■ **Work instructions**:
Return exactly the lines of the records below, starting at the line that contains "[注]天地生化万物，必以春温" and ending at the line that contains "惊风八候搐搦掣，颤反引窜视之", with both of those lines kept.

──────── Information provided ────────

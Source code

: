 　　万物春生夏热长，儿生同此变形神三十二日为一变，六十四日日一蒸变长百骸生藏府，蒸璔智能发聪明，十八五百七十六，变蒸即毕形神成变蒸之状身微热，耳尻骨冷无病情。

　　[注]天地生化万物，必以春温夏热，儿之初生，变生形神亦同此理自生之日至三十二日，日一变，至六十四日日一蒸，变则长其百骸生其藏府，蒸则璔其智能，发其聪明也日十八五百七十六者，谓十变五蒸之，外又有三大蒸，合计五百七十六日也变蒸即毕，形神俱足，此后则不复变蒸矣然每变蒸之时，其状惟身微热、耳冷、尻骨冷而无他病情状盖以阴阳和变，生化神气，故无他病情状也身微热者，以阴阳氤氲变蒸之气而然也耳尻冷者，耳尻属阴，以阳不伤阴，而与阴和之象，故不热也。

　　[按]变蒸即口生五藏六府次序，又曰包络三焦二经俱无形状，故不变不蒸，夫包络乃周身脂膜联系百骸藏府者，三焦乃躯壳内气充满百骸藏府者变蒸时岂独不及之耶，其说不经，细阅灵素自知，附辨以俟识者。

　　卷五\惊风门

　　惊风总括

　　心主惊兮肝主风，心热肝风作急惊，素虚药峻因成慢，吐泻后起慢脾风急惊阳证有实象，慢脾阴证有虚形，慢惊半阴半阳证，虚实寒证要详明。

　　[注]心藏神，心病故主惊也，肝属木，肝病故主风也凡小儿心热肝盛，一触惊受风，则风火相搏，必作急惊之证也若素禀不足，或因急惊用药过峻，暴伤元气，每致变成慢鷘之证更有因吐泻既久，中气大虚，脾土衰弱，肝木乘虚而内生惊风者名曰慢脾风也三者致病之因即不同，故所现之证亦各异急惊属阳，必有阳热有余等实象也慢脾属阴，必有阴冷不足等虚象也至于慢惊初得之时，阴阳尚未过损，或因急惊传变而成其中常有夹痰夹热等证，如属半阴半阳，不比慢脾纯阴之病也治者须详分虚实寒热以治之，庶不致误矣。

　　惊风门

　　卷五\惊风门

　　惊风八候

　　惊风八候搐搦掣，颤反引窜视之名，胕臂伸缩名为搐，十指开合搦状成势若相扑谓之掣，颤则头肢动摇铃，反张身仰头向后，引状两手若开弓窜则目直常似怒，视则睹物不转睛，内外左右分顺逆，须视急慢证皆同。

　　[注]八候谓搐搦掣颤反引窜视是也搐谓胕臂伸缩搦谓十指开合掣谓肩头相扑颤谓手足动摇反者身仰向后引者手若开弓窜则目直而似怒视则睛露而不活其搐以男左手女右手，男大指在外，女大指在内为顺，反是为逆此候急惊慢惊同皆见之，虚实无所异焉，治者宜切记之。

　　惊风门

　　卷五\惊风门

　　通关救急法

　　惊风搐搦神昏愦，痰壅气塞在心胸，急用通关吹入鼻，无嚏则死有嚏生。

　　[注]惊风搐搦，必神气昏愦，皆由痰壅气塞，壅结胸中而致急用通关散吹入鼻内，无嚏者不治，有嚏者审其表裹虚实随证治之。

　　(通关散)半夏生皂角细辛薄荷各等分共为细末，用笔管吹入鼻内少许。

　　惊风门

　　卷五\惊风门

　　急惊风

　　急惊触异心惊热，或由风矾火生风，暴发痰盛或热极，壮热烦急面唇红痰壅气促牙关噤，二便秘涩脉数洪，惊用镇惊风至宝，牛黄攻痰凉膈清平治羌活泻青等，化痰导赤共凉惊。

────────

■ **Answer to this problem**:
　　[注]天地生化万物，必以春温夏热，儿之初生，变生形神亦同此理自生之日至三十二日，日一变，至六十四日日一蒸，变则长其百骸生其藏府，蒸则璔其智能，发其聪明也日十八五百七十六者，谓十变五蒸之，外又有三大蒸，合计五百七十六日也变蒸即毕，形神俱足，此后则不复变蒸矣然每变蒸之时，其状惟身微热、耳冷、尻骨冷而无他病情状盖以阴阳和变，生化神气，故无他病情状也身微热者，以阴阳氤氲变蒸之气而然也耳尻冷者，耳尻属阴，以阳不伤阴，而与阴和之象，故不热也。

　　[按]变蒸即口生五藏六府次序，又曰包络三焦二经俱无形状，故不变不蒸，夫包络乃周身脂膜联系百骸藏府者，三焦乃躯壳内气充满百骸藏府者变蒸时岂独不及之耶，其说不经，细阅灵素自知，附辨以俟识者。

　　卷五\惊风门

　　惊风总括

　　心主惊兮肝主风，心热肝风作急惊，素虚药峻因成慢，吐泻后起慢脾风急惊阳证有实象，慢脾阴证有虚形，慢惊半阴半阳证，虚实寒证要详明。

　　[注]心藏神，心病故主惊也，肝属木，肝病故主风也凡小儿心热肝盛，一触惊受风，则风火相搏，必作急惊之证也若素禀不足，或因急惊用药过峻，暴伤元气，每致变成慢鷘之证更有因吐泻既久，中气大虚，脾土衰弱，肝木乘虚而内生惊风者名曰慢脾风也三者致病之因即不同，故所现之证亦各异急惊属阳，必有阳热有余等实象也慢脾属阴，必有阴冷不足等虚象也至于慢惊初得之时，阴阳尚未过损，或因急惊传变而成其中常有夹痰夹热等证，如属半阴半阳，不比慢脾纯阴之病也治者须详分虚实寒热以治之，庶不致误矣。

　　惊风门

　　卷五\惊风门

　　惊风八候

　　惊风八候搐搦掣，颤反引窜视之名，胕臂伸缩名为搐，十指开合搦状成势若相扑谓之掣，颤则头肢动摇铃，反张身仰头向后，引状两手若开弓窜则目直常似怒，视则睹物不转睛，内外左右分顺逆，须视急慢证皆同。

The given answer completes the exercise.